* What is expected *
Filter the records below and copy every line containing the word "subset".

* Supplied material *
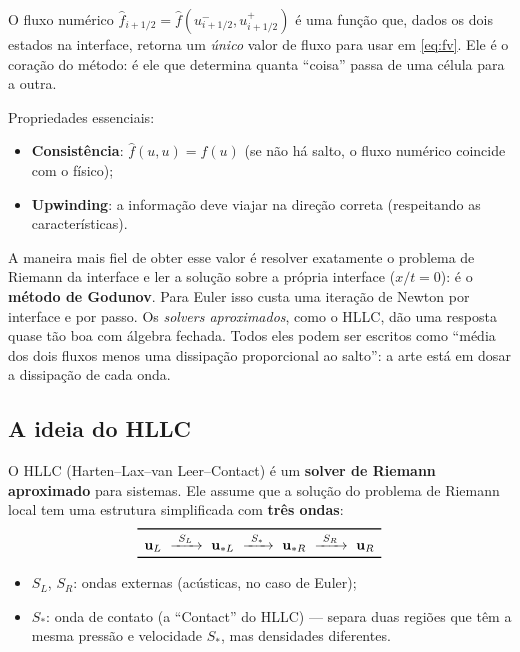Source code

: \documentclass[10pt,a4paper]{article}
\newcommand{\fh}{\hat f}
\newcommand{\vu}{\mathbf{u}}
\begin{document}
O fluxo numérico $\fh_{i+1/2}=\fh(u^-_{i+1/2},u^+_{i+1/2})$ é uma função que, dados os dois estados na interface, retorna um \emph{único} valor de fluxo para usar em \eqref{eq:fv}. Ele é o coração do método: é ele que determina quanta ``coisa'' passa de uma célula para a outra.

Propriedades essenciais:
\begin{itemize}[leftmargin=2.5em,itemsep=3pt]
\item \textbf{Consistência}: $\fh(u,u)=f(u)$ (se não há salto, o fluxo numérico coincide com o físico);
\item \textbf{Upwinding}: a informação deve viajar na direção correta (respeitando as características).
\end{itemize}

A maneira mais fiel de obter esse valor é resolver exatamente o problema de Riemann da interface e ler a solução sobre a própria interface ($x/t=0$): é o \textbf{método de Godunov}. Para Euler isso custa uma iteração de Newton por interface e por passo. Os \emph{solvers aproximados}, como o HLLC, dão uma resposta quase tão boa com álgebra fechada. Todos eles podem ser escritos como ``média dos dois fluxos menos uma dissipação proporcional ao salto'': a arte está em dosar a dissipação de cada onda.

\subsection{A ideia do HLLC}

O HLLC (Harten--Lax--van Leer--Contact) é um \textbf{solver de Riemann aproximado} para sistemas. Ele assume que a solução do problema de Riemann local tem uma estrutura simplificada com \textbf{três ondas}:
\[
\begin{array}{c}
\toprule
\vu_L\ \xrightarrow{\ S_L\ }\ \vu_{*L}\ \xrightarrow{\ S_*\ }\ \vu_{*R}\ \xrightarrow{\ S_R\ }\ \vu_R\\
\bottomrule
\end{array}
\]
\begin{itemize}[leftmargin=2.5em,itemsep=3pt]
\item $S_L$, $S_R$: ondas externas (acústicas, no caso de Euler);
\item $S_*$: onda de contato (a ``Contact'' do HLLC) --- separa duas regiões que têm a mesma pressão e velocidade $S_*$, mas densidades diferentes.
\end{itemize}
\end{document}
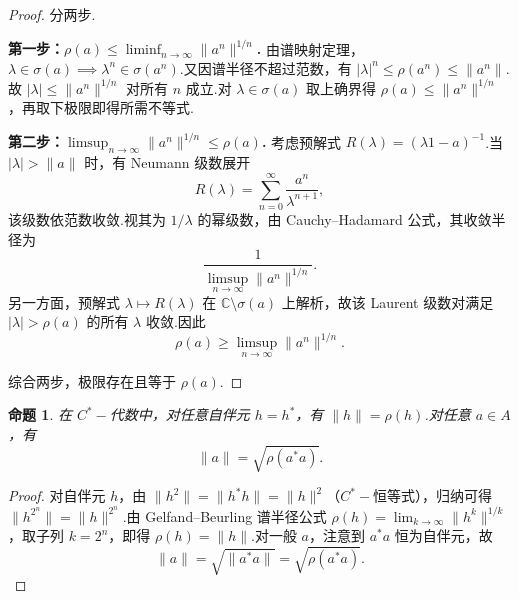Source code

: \documentclass[math-font=lm, text-font=lm, math-style=TeX]{sjtureport}
\newtheorem{proposition}[theorem]{命题}
\theoremstyle{plain}
\newtheorem*{proof}{证明}
\theoremstyle{plain}
\begin{document}
\begin{proof}
    分两步.

    \textbf{第一步：$\rho(a) \le \liminf_{n \to \infty} \|a^n\|^{1/n}$.}
    由谱映射定理，$\lambda \in \sigma(a) \implies \lambda^n \in \sigma(a^n)$.又因谱半径不超过范数，有 $|\lambda|^n \le \rho(a^n) \le \|a^n\|$.故 $|\lambda| \le \|a^n\|^{1/n}$ 对所有 $n$ 成立.对 $\lambda \in \sigma(a)$ 取上确界得 $\rho(a) \le \|a^n\|^{1/n}$，再取下极限即得所需不等式.

    \textbf{第二步：$\limsup_{n \to \infty} \|a^n\|^{1/n} \le \rho(a)$.}
    考虑预解式 $R(\lambda) = (\lambda 1 - a)^{-1}$.当 $|\lambda| > \|a\|$ 时，有 Neumann 级数展开
    \begin{equation*}
        R(\lambda) = \sum_{n=0}^{\infty} \frac{a^n}{\lambda^{n+1}},
    \end{equation*}
    该级数依范数收敛.视其为 $1/\lambda$ 的幂级数，由 Cauchy--Hadamard 公式，其收敛半径为
    \begin{equation*}
        \frac{1}{\limsup_{n \to \infty} \|a^n\|^{1/n}}.
    \end{equation*}
    另一方面，预解式 $\lambda \mapsto R(\lambda)$ 在 $\mathbb{C} \setminus \sigma(a)$ 上解析，故该 Laurent 级数对满足 $|\lambda| > \rho(a)$ 的所有 $\lambda$ 收敛.因此
    \begin{equation*}
        \rho(a) \ge \limsup_{n \to \infty} \|a^n\|^{1/n}.
    \end{equation*}

    综合两步，极限存在且等于 $\rho(a)$.
\end{proof}

\begin{proposition}\label{prop:norm-spectral}
    在 $C^*-\!$代数中，对任意自伴元 $h = h^*$，有 $\|h\| = \rho(h)$.对任意 $a \in A$，有
    \begin{equation}\label{eq:spectral-radius}
        \|a\| = \sqrt{\rho(a^*a)}.
    \end{equation}
\end{proposition}

\begin{proof}
    对自伴元 $h$，由 $\|h^2\| = \|h^*h\| = \|h\|^2$（$C^*-\!$恒等式），归纳可得 $\|h^{2^n}\| = \|h\|^{2^n}$.由 Gelfand--Beurling 谱半径公式 $\rho(h) = \lim_{k \to \infty} \|h^k\|^{1/k}$，取子列 $k = 2^n$，即得 $\rho(h) = \|h\|$.对一般 $a$，注意到 $a^*a$ 恒为自伴元，故
    \begin{equation}
        \|a\| = \sqrt{\|a^*a\|} = \sqrt{\rho(a^*a)}.
    \end{equation}
\end{proof}
\end{document}

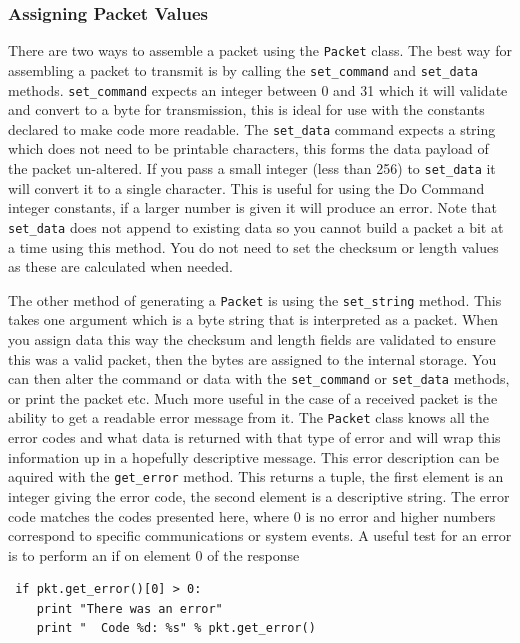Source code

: \documentclass[a4paper,10pt]{book}
\begin{document}
\subsubsection{Assigning Packet Values}
There are two ways to assemble a packet using the \texttt{Packet} class.  The best way for assembling a packet to transmit is by calling the \texttt{set\_command} and \texttt{set\_data} methods.  \texttt{set\_command} expects an integer between 0 and 31 which it will validate and convert to a byte for transmission, this is ideal for use with the constants declared to make code more readable.  The \texttt{set\_data} command expects a string which does not need to be printable characters, this forms the data payload of the packet un-altered.  If you pass a small integer (less than 256) to \texttt{set\_data} it will convert it to a single character.  This is useful for using the Do Command integer constants, if a larger number is given it will produce an error.  Note that \texttt{set\_data} does not append to existing data so you cannot build a packet a bit at a time using this method.  You do not need to set the checksum or length values as these are calculated when needed.

The other method of generating a \texttt{Packet} is using the \texttt{set\_string} method.  This takes one argument which is a byte string that is interpreted as a packet.  When you assign data this way the checksum and length fields are validated to ensure this was a valid packet, then the bytes are assigned to the internal storage.  You can then alter the command or data with the \texttt{set\_command} or \texttt{set\_data} methods, or print the packet etc.  Much more useful in the case of a received packet is the ability to get a readable error message from it.  The \texttt{Packet} class knows all the error codes and what data is returned with that type of error and will wrap this information up in a hopefully descriptive message.  This error description can be aquired with the \texttt{get\_error} method.  This returns a tuple, the first element is an integer giving the error code, the second element is a descriptive string.  The error code matches the codes presented here, where 0 is no error and higher numbers correspond to specific communications or system events.  A useful test for an error is to perform an if on element 0 of the response
\begin{verbatim}
 if pkt.get_error()[0] > 0:
    print "There was an error"
    print "  Code %d: %s" % pkt.get_error()
\end{verbatim}
\end{document}
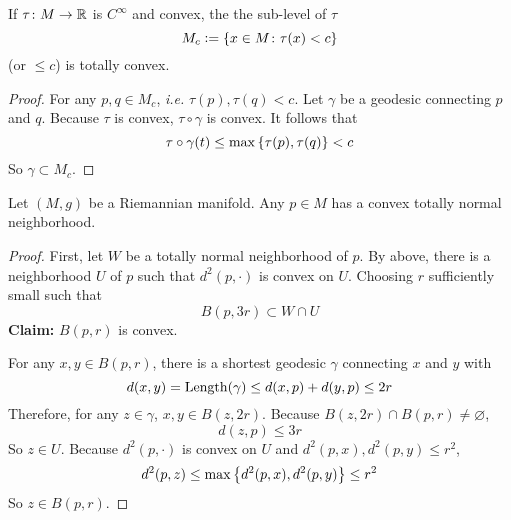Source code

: \begin{enumerate}[label=\arabic{*}.]
	\begin{prop}
		If $\tau \colon M \rightarrow \mathbb{R}$ is $C^\infty$ and convex, the the sub-level of $\tau$
		\begin{equation*}
			M_c \vcentcolon= \left\{x \in M \colon \tau(x) < c\right\}
		\end{equation*}
		(or $\leq c$) is totally convex.
	\end{prop}
	\begin{proof}
		For any $p,q \in M_c$, \emph{i.e.} $\tau(p),\tau(q) < c$. Let $\gamma$ be a geodesic connecting $p$ and $q$. Because $\tau$ is convex, $\tau \circ \gamma$ is convex. It follows that
		\begin{equation*}
			\tau \circ \gamma(t) \leq \max\left\{\tau(p),\tau(q)\right\} < c
		\end{equation*}
		So $\gamma \subset M_c$.
	\end{proof}

	\begin{thm}
		Let $(M,g)$ be a Riemannian manifold. Any $p \in M$ has a convex totally normal neighborhood.
	\end{thm}
	\begin{proof}
		First, let $W$ be a totally normal neighborhood of $p$. By above, there is a neighborhood $U$ of $p$ such that $d^2(p,\cdot)$ is convex on $U$. Choosing $r$ sufficiently small such that
		\begin{equation*}
			B(p,3r) \subset W\cap U
		\end{equation*}
		\textbf{Claim:} $B(p,r)$ is convex.

		\noindent For any $x,y \in B(p,r)$, there is a shortest geodesic $\gamma$ connecting $x$ and $y$ with
		\begin{equation*}
			d(x,y) = \operatorname{Length}(\gamma) \leq d(x,p)+d(y,p) \leq 2r
		\end{equation*}
		Therefore, for any $z \in \gamma$, $x,y \in B(z,2r)$. Because $B(z,2r) \cap B(p,r) \neq \varnothing$,
		\begin{equation*}
			d(z,p) \leq 3r
		\end{equation*}
		So $z \in U$. Because $d^2(p,\cdot)$ is convex on $U$ and $d^2(p,x),d^2(p,y) \leq r^2$,
		\begin{equation*}
			d^2(p,z) \leq \max\left\{d^2(p,x),d^2(p,y)\right\} \leq r^2
		\end{equation*}
		So $z \in B(p,r)$.
	\end{proof}
\end{enumerate}



















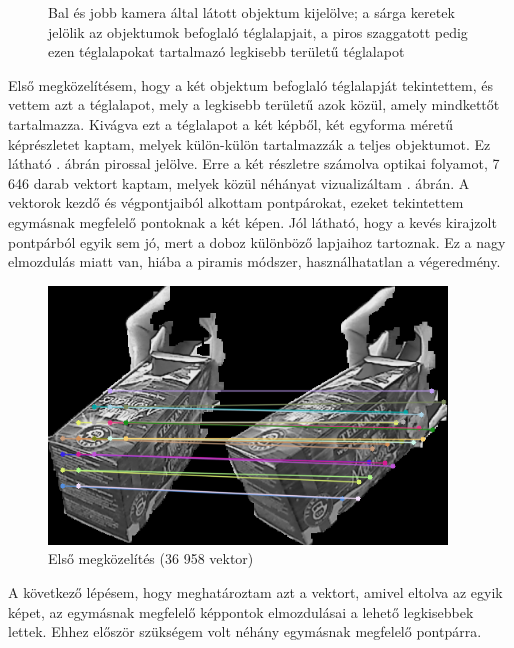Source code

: \begin{figure}[tbh]
\begin{subfigure}[b]{.49\linewidth}
  \end{subfigure}
\caption{Bal és jobb kamera által látott objektum kijelölve; a sárga keretek jelölik az objektumok befoglaló téglalapjait, a piros szaggatott pedig ezen téglalapokat tartalmazó legkisebb területű téglalapot \label{fig:of_original}}
\end{figure}

Első megközelítésem, hogy a két objektum befoglaló téglalapját tekintettem, és vettem azt a téglalapot, mely a legkisebb területű azok közül, amely mindkettőt tartalmazza. Kivágva ezt a téglalapot a két képből, két egyforma méretű képrészletet kaptam, melyek külön-külön tartalmazzák a teljes objektumot. Ez látható . ábrán pirossal jelölve. Erre a két részletre számolva optikai folyamot, 7 646 darab vektort kaptam, melyek közül néhányat vizualizáltam . ábrán. A vektorok kezdő és végpontjaiból alkottam pontpárokat, ezeket tekintettem egymásnak megfelelő pontoknak a két képen. Jól látható, hogy a kevés kirajzolt pontpárból egyik sem jó, mert a doboz különböző lapjaihoz tartoznak. Ez a nagy elmozdulás miatt van, hiába a piramis módszer, használhatatlan a végeredmény.

\begin{figure}[tbh]
\centering
\includegraphics[width=300pt]{figures/vis_bad_0.png}
\caption{Első megközelítés (36 958 vektor) \label{fig:bad0}}
\end{figure}

A következő lépésem, hogy meghatároztam azt a vektort, amivel eltolva az egyik képet, az egymásnak megfelelő képpontok elmozdulásai a lehető legkisebbek lettek. Ehhez először szükségem volt néhány egymásnak megfelelő pontpárra.

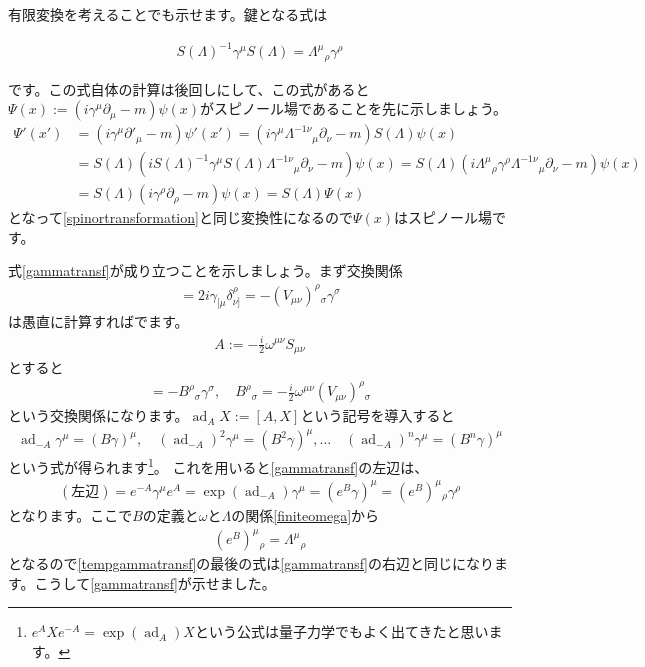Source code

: \documentclass[report,paper=a4, fontsize=12pt, line_length=16cm, number_of_lines=33,dvipdfmx]{jlreq}
\newenvironment{important}{\begin{tcolorbox}[
  colback = white,
  colframe = red!35,
  boxrule = 2mm,
  fonttitle = \bfseries,
  after = \noindent] }{\end{tcolorbox}}
\numberwithin{equation}{chapter}
\newcommand{\del}{\partial}
\DeclareMathOperator{\ad}{\mathrm{ad}}
\begin{document}
有限変換を考えることでも示せます。鍵となる式は
\begin{important}
\begin{align}
  S(\Lambda)^{-1}\gamma^{\mu}S(\Lambda)=\Lambda^{\mu}{}_{\rho}
  \gamma^{\rho}
  \label{gammatransf}
\end{align}
\end{important}
です。この式自体の計算は後回しにして、この式があると$\Psi(x):=(i\gamma^{\mu}\del_{\mu}-m)\psi(x)$がスピノール場であることを先に示しましょう。
\begin{align}
  \Psi'(x')
  &=(i\gamma^{\mu}\del'_{\mu}-m)\psi'(x')
  =(i\gamma^{\mu}\Lambda^{-1\nu}{}_{\mu}\del_{\nu}-m)S(\Lambda)\psi(x)\nonumber\\
  &=S(\Lambda)(iS(\Lambda)^{-1}\gamma^{\mu}S(\Lambda)\Lambda^{-1\nu}{}_{\mu}\del_{\nu}-m)\psi(x)
  =S(\Lambda)(i\Lambda^{\mu}{}_{\rho}\gamma^{\rho}\Lambda^{-1\nu}{}_{\mu}\del_{\nu}-m)\psi(x)\nonumber\\
  &=S(\Lambda)(i\gamma^{\rho}\del_{\rho}-m)\psi(x)
  =S(\Lambda)\Psi(x)
\end{align}
となって\eqref{spinortransformation}と同じ変換性になるので$\Psi(x)$はスピノール場です。

式\eqref{gammatransf}が成り立つことを示しましょう。まず交換関係
\begin{align}
  [S_{\mu\nu},\gamma^{\rho}]=2i\gamma_{[\mu}\delta^{\rho}_{\nu]}=-(V_{\mu\nu})^{\rho}{}_{\sigma}\gamma^{\sigma}
\end{align}
は愚直に計算すればでます。
\begin{align}
  A:=-\frac{i}{2}\omega^{\mu\nu}S_{\mu\nu}
\end{align}
とすると
\begin{align}
  [A,\gamma^{\rho}]=-B^{\rho}{}_{\sigma}\gamma^{\sigma},\quad
  B^{\rho}{}_{\sigma}=-\frac{i}{2}\omega^{\mu\nu}(V_{\mu\nu})^{\rho}{}_{\sigma}
\end{align}
という交換関係になります。$\ad_{A}X:=[A,X]$という記号を導入すると
\begin{align}
  \ad_{-A}\gamma^{\mu}=(B\gamma)^{\mu},\quad
  (\ad_{-A})^2\gamma^{\mu}=(B^2\gamma)^{\mu},\dots\quad
  (\ad_{-A})^{n}\gamma^{\mu}=(B^n\gamma)^{\mu}
\end{align}
という式が得られます\footnote{$e^{A}Xe^{-A}=\exp(\ad_A)X$という公式は量子力学でもよく出てきたと思います。}。
これを用いると\eqref{gammatransf}の左辺は、
\begin{align}
  (\text{左辺})=e^{-A}\gamma^{\mu}e^{A}
  =\exp(\ad_{-A})\gamma^{\mu}
  =(e^{B}\gamma)^{\mu}
  =(e^{B})^{\mu}{}_{\rho}\gamma^{\rho}\label{tempgammatransf}
\end{align}
となります。ここで$B$の定義と$\omega$と$\Lambda$の関係\eqref{finiteomega}から
\begin{align}
  (e^{B})^{\mu}{}_{\rho}=\Lambda^{\mu}{}_{\rho}
\end{align}
となるので\eqref{tempgammatransf}の最後の式は\eqref{gammatransf}の右辺と同じになります。こうして\eqref{gammatransf}が示せました。
\end{document}
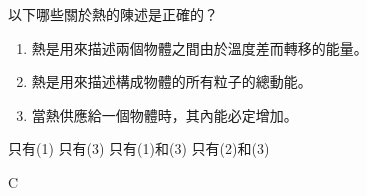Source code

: {
    以下哪些關於熱的陳述是正確的？
    \begin{enumerate}[label=\sd]
        \item 熱是用來描述兩個物體之間由於溫度差而轉移的能量。
        \item 熱是用來描述構成物體的所有粒子的總動能。
        \item 當熱供應給一個物體時，其內能必定增加。
    \end{enumerate}
    \begin{choices}
        \choice 只有(1)
        \choice 只有(3)
        \CorrectChoice 只有(1)和(3)
        \choice 只有(2)和(3)
    \end{choices}
}{\mckey C}

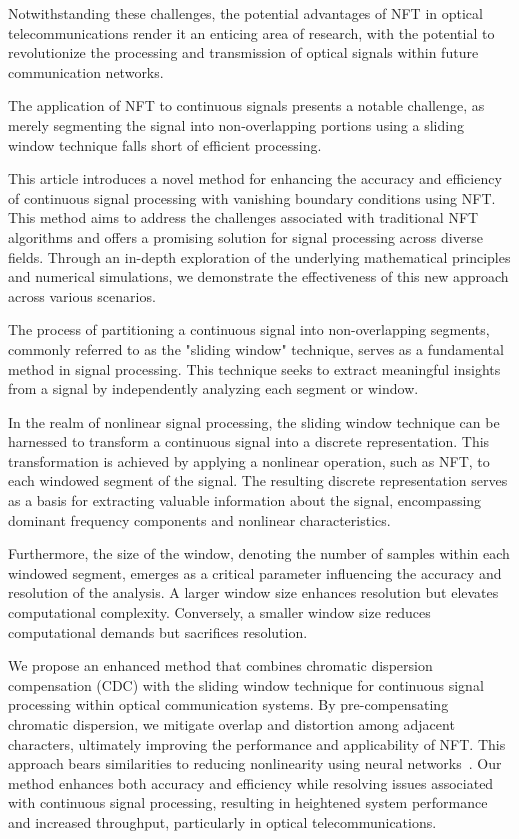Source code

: Notwithstanding these challenges, the potential advantages of NFT in optical telecommunications render it an enticing area of research, with the potential to revolutionize the processing and transmission of optical signals within future communication networks.

The application of NFT to continuous signals presents a notable challenge, as merely segmenting the signal into non-overlapping portions using a sliding window technique falls short of efficient processing.

This article introduces a novel method for enhancing the accuracy and efficiency of continuous signal processing with vanishing boundary conditions using NFT. This method aims to address the challenges associated with traditional NFT algorithms and offers a promising solution for signal processing across diverse fields. Through an in-depth exploration of the underlying mathematical principles and numerical simulations, we demonstrate the effectiveness of this new approach across various scenarios.

The process of partitioning a continuous signal into non-overlapping segments, commonly referred to as the "sliding window" technique, serves as a fundamental method in signal processing. This technique seeks to extract meaningful insights from a signal by independently analyzing each segment or window.

In the realm of nonlinear signal processing, the sliding window technique can be harnessed to transform a continuous signal into a discrete representation. This transformation is achieved by applying a nonlinear operation, such as NFT, to each windowed segment of the signal. The resulting discrete representation serves as a basis for extracting valuable information about the signal, encompassing dominant frequency components and nonlinear characteristics.

Furthermore, the size of the window, denoting the number of samples within each windowed segment, emerges as a critical parameter influencing the accuracy and resolution of the analysis. A larger window size enhances resolution but elevates computational complexity. Conversely, a smaller window size reduces computational demands but sacrifices resolution.

We propose an enhanced method that combines chromatic dispersion compensation (CDC) with the sliding window technique for continuous signal processing within optical communication systems. By pre-compensating chromatic dispersion, we mitigate overlap and distortion among adjacent characters, ultimately improving the performance and applicability of NFT. This approach bears similarities to reducing nonlinearity using neural networks~\cite{9324921, 8535144, freire2021performance, zibar2015machine, cartledge2017digital}. Our method enhances both accuracy and efficiency while resolving issues associated with continuous signal processing, resulting in heightened system performance and increased throughput, particularly in optical telecommunications.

* Response to the task *
		So $\gamma \subset M_c$.
			B(p,3r) \subset W\cap U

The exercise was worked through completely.